The configuration process

My machines are almost exclusively managed by Salt -- but the CLI equivalence to provide requisites is:

apt-get install cryptsetup cryptmount hdparm lvm2 mdadm

I plugged the drives in one at a time, monitoring syslog and /proc/partitions to ensure I could identify each drive, and write a small label that then got stuck to the respective case. Obviously USB drives don't lend themselves to consistent naming of /dev/sd? on subsequent boots.

Now, there's a couple of ways you can achieve a functionally identical end-result -- combining RAID with crypt with logical volumes -- but I prefer to run mdadm to manage software RAID at the lowest level, then crypt the resulting volume, then on top of that set up logical volumes within that crypted meta-device.

The drives I bought came pre-partitioned, albeit formatted to NTFS, so the next step was:

mdadm --create /dev/md0 --level=5 --raid-devices=3 --force  \
       /dev/disk/by-id/wwn-0x50014ee603488d0f-part1         \
       /dev/disk/by-id/wwn-0x50014ee603471402-part1         \
       /dev/disk/by-id/wwn-0x50014ee6034139ab-part1

The --force here tells mdadm to create a 3-disk RAID5 array from the get-go. Without that parameter mdadm will try to create a degraded array with two drives, then add the third drive in later.

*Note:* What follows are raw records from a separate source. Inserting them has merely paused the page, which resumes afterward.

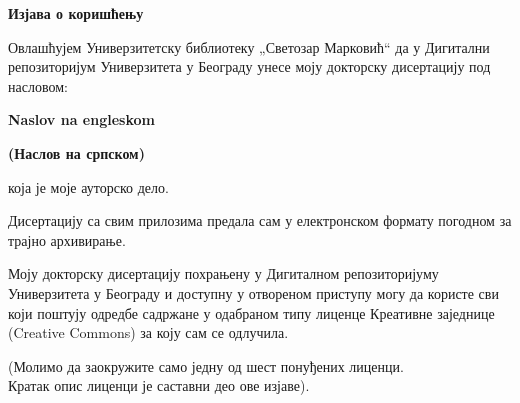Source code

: 
\cleardoublepage
\thispagestyle{empty}

\renewcommand{\headrulewidth}{0pt}
\setlength{\parindent}{0pt}

\normalsize

\mbox{}
\vspace{1cm}

\begin{center}
\begin{Large}\textbf{Изјава о коришћењу}
\end{Large}\end{center}

\vspace{1cm}

Овлашћујем Универзитетску библиотеку „Светозар Марковић“ да у Дигитални 
репозиторијум Универзитета у Београду унесе моју докторску дисертацију под 
насловом:

{
\textbf{Naslov na engleskom}}

\textbf{(Наслов на српском)}

која је моје ауторско дело. 

Дисертацију са свим прилозима предала сам у електронском формату погодном за 
трајно архивирање. 

Моју докторску дисертацију похрањену у Дигиталном репозиторијуму Универзитета у 
Београду и доступну у отвореном приступу могу да користе сви који поштују 
одредбе садржане у одабраном типу лиценце Креативне заједнице (Creative Commons) 
за коју сам се одлучила.
(Молимо да заокружите само једну од шест понуђених лиценци. \\
Кратак опис лиценци је саставни део ове изјаве).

I think it's comparable in performance, but prefer to know earlier rather than later that all drives are okay (or not).

And yes, if I'd used /dev/sd? names, mdadm would still track them sanely using its internal UUIDs, but I just like to be tidy.

You can see for yourself when you run mdadm --detail --scan, which you also need to do to populate your mdadm conf file:

mdadm --detail --scan >> /etc/mdadm/mdadm.conf

Note that this assumes the Debian GNU/Linux location of the mdadm.conf

Once the mdadm process is under way you can start setting things up, even though the RAID device is some days (literally) away from being synchronised:

ellie:~# cat /proc/mdstat 
Personalities : [raid6] [raid5] [raid4] 
md0 : active raid5 sdc1[2] sdb1[1] sda1[0]
      5860262912 blocks super 1.2 level 5, 512k chunk, algorithm 2 [3/3] [UUU]
      [>....................]  resync =  0.5% (15151380/2930131456) finish=6215.8min speed=7815K/sec

unused devices: <none>

Setting up crypto and some volume groups on the RAID meta-device is straightforward:

cryptsetup --cipher aes-cbc-essiv:sha256 --key-size 128 luksFormat /dev/md0

cryptsetup luksOpen /dev/md0 phat

pvcreate /dev/mapper/phat
vgcreate vg_phat /dev/mapper/phat

I wanted to go for Blowfish, but it's not natively present on Raspbian, and I quickly lost interest in working that one out, so opted for the allegedly comparably snappy aes, with a key size of 128 bits -- plenty good enough for my requirements (my primary use case is to prevent anyone who pinches my machine to find any private data within the couple of hours they're likely to bother trying prior to just formatting the drives).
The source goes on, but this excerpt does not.